Bezochte gebouw: 013
Plaats gebouw: Veemarktstraat 44, Tilburg
Ontwerper gebouw: Benthem Crouwel architecten
Datum bezoek: Ik ben er verscheidende keren geweest
Motivatie: Ik ben 3x naar 013 geweest, omdat daar een concert was wat ik graag wilde zien, namelijk Silverchair ( grote zaal ), Queens of the stone age ( kleine zaal ), en Sonic Youth ( grote zaal ). Ik ben ook nog 1x gewoon langs 013 gelopen en toen kwam ik op het idee een verslag over dit gebouw te schrijven.
013 is het initiatief van Noorderligt Concertpodium (sinds 1984 de grootste clubcircuit- zaal buiten de Randstad), Bat Cave (vanaf 1985 een alternatief poppodium voor en door jongeren) en MuziekKantenWinkel (in 1986 gestart met beheren van oefenruimtes en verlenen van service aan muzikanten). De drie instellingen zijn opgegaan in 013. Samen met de Gemeente Tilburg zijn ze gekomen tot het unieke concept van 013.
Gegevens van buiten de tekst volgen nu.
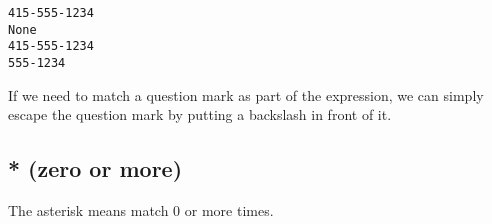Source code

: \documentclass[11pt]{article}
\begin{document}
\begin{verbatim}
415-555-1234
None
415-555-1234
555-1234
\end{verbatim}


If we need to match a question mark as part of the expression, we can simply escape the question mark by putting a backslash in front of it.

\subsection{* (zero or more)}
\label{sec:org133cc89}

The asterisk means match 0 or more times.
\end{document}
013 is een gebouw met diverse zalen voor verschillende uitvoeringspraktijken, oefenruimten en opnamemogelijkheden, geheel uitgevoerd binnen de normen van de ARBO-wet, bouwbesluit en wat er verder aan controle en regelgeving staat om de individuele burger niet in gevaar te brengen en om geen overlast te bezorgen terwijl werknemer en gebruiker op optimale werkomstandigheden kunnen rekenen. Dit alles op een strategische plaats in de binnenstad ( trein, parkeergarage, cafés ) en ontworpen door een gerenommeerd en populair architectenbureau.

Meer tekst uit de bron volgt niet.